It’s Jesse Again
By Frye Gaillard
Vol. 6, No. 6, 1984, pp. 1-3
Relying on $14 million worth of accusation, racial invective and unrepentant lying, Sen. Jesse Helms has been reelected.
He defeated North Carolina’s popular governor, Jim Hunt, by fifty-one percent to forty-nine percent of the vote. Thus, a state once considered the South’s most progressive has offered–once again–a solid vote of confidence to one of the most radical spokesmen for the American rightwing.

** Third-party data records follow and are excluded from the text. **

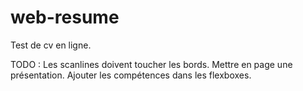 # web-resume

Test de cv en ligne.

TODO :
Les scanlines doivent toucher les bords.
Mettre en page une présentation.
Ajouter les compétences dans les flexboxes.
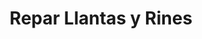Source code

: ---
title: "Repar Llantas y Rines"
url: /cali-colombia/repar-llantas-y-rines/
shop: reparación de automóviles
---
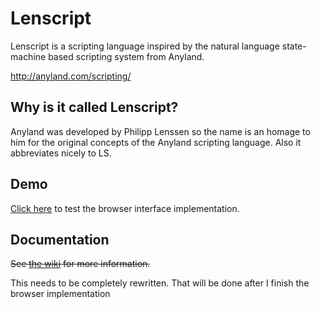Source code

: # Lenscript

Lenscript is a scripting language inspired by the natural language state-machine based scripting system from Anyland.

http://anyland.com/scripting/

## Why is it called Lenscript?

Anyland was developed by Philipp Lenssen so the name is an homage to him for the original concepts of the Anyland scripting language. Also it abbreviates nicely to LS.

## Demo

[Click here](https://zetaphor.github.io/lenscript/interfaces/browser/) to test the browser interface implementation.


## Documentation

~~See [the wiki](https://github.com/Zetaphor/lenscript/wiki) for more information.~~

This needs to be completely rewritten. That will be done after I finish the browser implementation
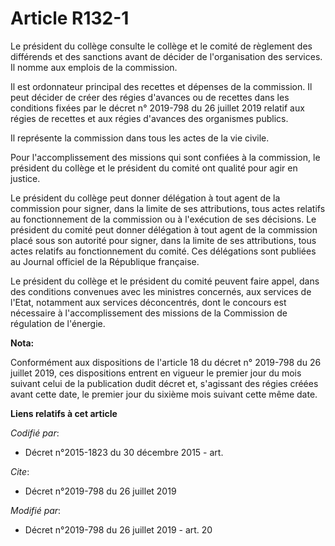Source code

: # Article R132-1

Le président du collège consulte le collège et le comité de règlement des différends et des sanctions avant de décider de
l'organisation des services. Il nomme aux emplois de la commission. 

Il est ordonnateur principal des recettes et dépenses de la commission. Il peut décider de créer des régies d'avances ou de
recettes dans les conditions fixées par le décret n° 2019-798 du 26 juillet 2019 relatif aux régies de recettes et aux régies
d'avances des organismes publics. 

Il représente la commission dans tous les actes de la vie civile. 

Pour l'accomplissement des missions qui sont confiées à la commission, le président du collège et le président du comité ont
qualité pour agir en justice. 

Le président du collège peut donner délégation à tout agent de la commission pour signer, dans la limite de ses attributions,
tous actes relatifs au fonctionnement de la commission ou à l'exécution de ses décisions. Le président du comité peut donner
délégation à tout agent de la commission placé sous son autorité pour signer, dans la limite de ses attributions, tous actes
relatifs au fonctionnement du comité. Ces délégations sont publiées au Journal officiel de la République française. 

Le président du collège et le président du comité peuvent faire appel, dans des conditions convenues avec les ministres
concernés, aux services de l'Etat, notamment aux services déconcentrés, dont le concours est nécessaire à l'accomplissement
des missions de la Commission de régulation de l'énergie.

**Nota:**

Conformément aux dispositions de l'article 18 du décret n° 2019-798 du 26 juillet 2019, ces dispositions entrent en vigueur
le premier jour du mois suivant celui de la publication dudit décret et, s'agissant des régies créées avant cette date, le
premier jour du sixième mois suivant cette même date.

**Liens relatifs à cet article**

_Codifié par_:

  - Décret n°2015-1823 du 30 décembre 2015 - art.

_Cite_:

  - Décret n°2019-798 du 26 juillet 2019

_Modifié par_:

  - Décret n°2019-798 du 26 juillet 2019 - art. 20
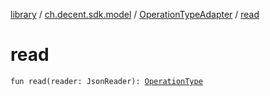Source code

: [library](../../index.md) / [ch.decent.sdk.model](../index.md) / [OperationTypeAdapter](index.md) / [read](./read.md)

# read

`fun read(reader: JsonReader): `[`OperationType`](../../ch.decent.sdk.model.operation/-operation-type/index.md)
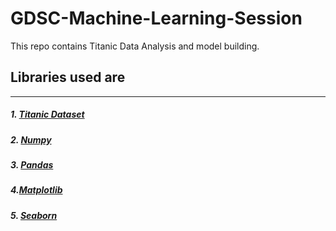 # GDSC-Machine-Learning-Session
This repo contains Titanic Data Analysis and model building. 

## Libraries used are 
<hr />

##### 1. <a target="_blank" href="https://www.kaggle.com/c/titanic/data">Titanic Dataset</a> 
##### 2. <a target="_blank" href="https://numpy.org/">Numpy</a> 
##### 3. <a target="_blank" href="https://pandas.pydata.org/">Pandas</a>
##### 4.<a target="_blank" href="https://matplotlib.org/">Matplotlib</a> 
##### 5. <a target="_blank" href="https://seaborn.pydata.org/">Seaborn</a> 
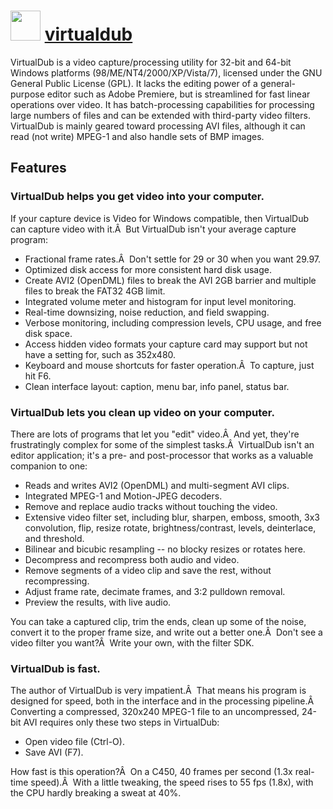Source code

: ﻿# <img src="https://cdn.rawgit.com/chocolatey/chocolatey-coreteampackages/edba4a5849ff756e767cba86641bea97ff5721fe/icons/virtualdub.png" width="48" height="48"/> [virtualdub](https://chocolatey.org/packages/virtualdub)


VirtualDub is a video capture/processing utility for 32-bit and 64-bit Windows platforms (98/ME/NT4/2000/XP/Vista/7), licensed under the GNU General Public License (GPL).  It lacks the editing power of a general-purpose editor such as Adobe Premiere, but is streamlined for fast linear operations over video.  It has batch-processing capabilities for processing large numbers of files and can be extended with third-party video filters.  VirtualDub is mainly geared toward processing AVI files, although it can read (not write) MPEG-1 and also handle sets of BMP images.

## Features

### VirtualDub helps you get video into your computer.

If your capture device is Video for Windows compatible, then VirtualDub can capture video with it.Â  But VirtualDub isn't your average capture program:

- Fractional frame rates.Â  Don't settle for 29 or 30 when you want 29.97.
- Optimized disk access for more consistent hard disk usage.
- Create AVI2 (OpenDML) files to break the AVI 2GB barrier and multiple files to break the FAT32 4GB limit.
- Integrated volume meter and histogram for input level monitoring.
- Real-time downsizing, noise reduction, and field swapping.
- Verbose monitoring, including compression levels, CPU usage, and free disk space.
- Access hidden video formats your capture card may support but not have a setting for, such as 352x480.
- Keyboard and mouse shortcuts for faster operation.Â  To capture, just hit F6.
- Clean interface layout: caption, menu bar, info panel, status bar.

### VirtualDub lets you clean up video on your computer.

There are lots of programs that let you "edit" video.Â  And yet, they're frustratingly complex for some of the simplest tasks.Â  VirtualDub isn't an editor application; it's a pre- and post-processor that works as a valuable companion to one:

- Reads and writes AVI2 (OpenDML) and multi-segment AVI clips.
- Integrated MPEG-1 and Motion-JPEG decoders.
- Remove and replace audio tracks without touching the video.
- Extensive video filter set, including blur, sharpen, emboss, smooth, 3x3 convolution, flip, resize rotate, brightness/contrast, levels, deinterlace, and threshold.
- Bilinear and bicubic resampling -- no blocky resizes or rotates here.
- Decompress and recompress both audio and video.
- Remove segments of a video clip and save the rest, without recompressing.
- Adjust frame rate, decimate frames, and 3:2 pulldown removal.
- Preview the results, with live audio.

You can take a captured clip, trim the ends, clean up some of the noise, convert it to the proper frame size, and write out a better one.Â  Don't see a video filter you want?Â  Write your own, with the filter SDK.

### VirtualDub is fast.

The author of VirtualDub is very impatient.Â  That means his program is designed for speed, both in the interface and in the processing pipeline.Â  Converting a compressed, 320x240 MPEG-1 file to an uncompressed, 24-bit AVI requires only these two steps in VirtualDub:

- Open video file (Ctrl-O).
- Save AVI (F7).

How fast is this operation?Â  On a C450, 40 frames per second (1.3x real-time speed).Â  With a little tweaking, the speed rises to 55 fps (1.8x), with the CPU hardly breaking a sweat at 40%.

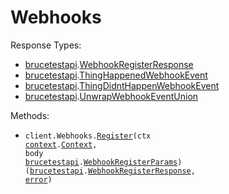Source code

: # Webhooks

Response Types:

- <a href="https://pkg.go.dev/github.com/bruce-hill/bruce-test-api-go">brucetestapi</a>.<a href="https://pkg.go.dev/github.com/bruce-hill/bruce-test-api-go#WebhookRegisterResponse">WebhookRegisterResponse</a>
- <a href="https://pkg.go.dev/github.com/bruce-hill/bruce-test-api-go">brucetestapi</a>.<a href="https://pkg.go.dev/github.com/bruce-hill/bruce-test-api-go#ThingHappenedWebhookEvent">ThingHappenedWebhookEvent</a>
- <a href="https://pkg.go.dev/github.com/bruce-hill/bruce-test-api-go">brucetestapi</a>.<a href="https://pkg.go.dev/github.com/bruce-hill/bruce-test-api-go#ThingDidntHappenWebhookEvent">ThingDidntHappenWebhookEvent</a>
- <a href="https://pkg.go.dev/github.com/bruce-hill/bruce-test-api-go">brucetestapi</a>.<a href="https://pkg.go.dev/github.com/bruce-hill/bruce-test-api-go#UnwrapWebhookEventUnion">UnwrapWebhookEventUnion</a>

Methods:

- <code title="post /register-webhook">client.Webhooks.<a href="https://pkg.go.dev/github.com/bruce-hill/bruce-test-api-go#WebhookService.Register">Register</a>(ctx <a href="https://pkg.go.dev/context">context</a>.<a href="https://pkg.go.dev/context#Context">Context</a>, body <a href="https://pkg.go.dev/github.com/bruce-hill/bruce-test-api-go">brucetestapi</a>.<a href="https://pkg.go.dev/github.com/bruce-hill/bruce-test-api-go#WebhookRegisterParams">WebhookRegisterParams</a>) (<a href="https://pkg.go.dev/github.com/bruce-hill/bruce-test-api-go">brucetestapi</a>.<a href="https://pkg.go.dev/github.com/bruce-hill/bruce-test-api-go#WebhookRegisterResponse">WebhookRegisterResponse</a>, <a href="https://pkg.go.dev/builtin#error">error</a>)</code>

For a time, it appeared the result would be different. Just over a year ago; Helms was trailing badly in most opinion polls. But like many a Southern politician with his back to the wall, he knew where to turn. Even in a state where the two largest cities have elected black mayors, and where one of them, Charlotte, has become a national model for successful school integration, the issue of race still cuts to the bone. So Helms seized upon the national debate over a holiday honoring Dr. Martin Luther King, and he began to sound the themes of thirty years ago.

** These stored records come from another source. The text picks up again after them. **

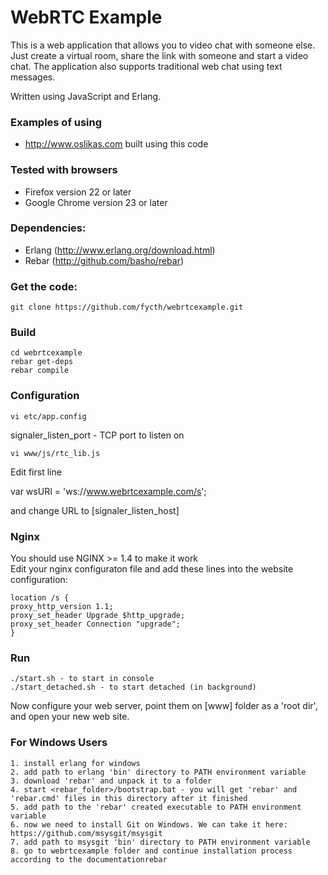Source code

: WebRTC Example
=============

This is a web application that allows you to video chat with someone else.
Just create a virtual room, share the link with someone and start a video chat.
The application also supports traditional web chat using text messages.

Written using JavaScript and Erlang.

### Examples of using

  - http://www.oslikas.com built using this code

### Tested with browsers

  - Firefox version 22 or later
  - Google Chrome version 23 or later

### Dependencies:

  - Erlang (http://www.erlang.org/download.html) 
  - Rebar (http://github.com/basho/rebar)

### Get the code:

    git clone https://github.com/fycth/webrtcexample.git

### Build

    cd webrtcexample 
    rebar get-deps 
    rebar compile

### Configuration

    vi etc/app.config

  signaler_listen_port - TCP port to listen on

    vi www/js/rtc_lib.js

  Edit first line  

  var wsURI = 'ws://www.webrtcexample.com/s';

  and change URL to [signaler_listen_host]

### Nginx

You should use NGINX >= 1.4 to make it work  
Edit your nginx configuraton file and add these lines into the website configuration:

    location /s { 
    proxy_http_version 1.1; 
    proxy_set_header Upgrade $http_upgrade; 
    proxy_set_header Connection "upgrade"; 
    } 

### Run

    ./start.sh - to start in console 
    ./start_detached.sh - to start detached (in background)

Now configure your web server, point them on [www] folder as a 'root dir', and open your new web site.

### For Windows Users

    1. install erlang for windows 
    2. add path to erlang 'bin' directory to PATH environment variable 
    3. download 'rebar' and unpack it to a folder 
    4. start <rebar_folder>/bootstrap.bat - you will get 'rebar' and 'rebar.cmd' files in this directory after it finished 
    5. add path to the 'rebar' created executable to PATH environment variable 
    6. now we need to install Git on Windows. We can take it here: https://github.com/msysgit/msysgit 
    7. add path to msysgit 'bin' directory to PATH environment variable 
    8. go to webrtcexample folder and continue installation process according to the documentationrebar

“I think,” he declared on the floor of the Senate, “most Americans would feel that the participation of Marxists in the planning and direction of any movement taints that movement at the outset . . .
“The fact is that Dr. King’s program at least in part was conceived and aided by men and women who were not loyal to the United States. I refer specifically to members of the Communist Party of the United States, a revolutionary action organization funded and directed from Moscow. Although there is no record that Dr. King himself ever joined the Communist Party, he kept around him as his principal advisers and associates certain individuals who were taking their orders from a foreign power . . .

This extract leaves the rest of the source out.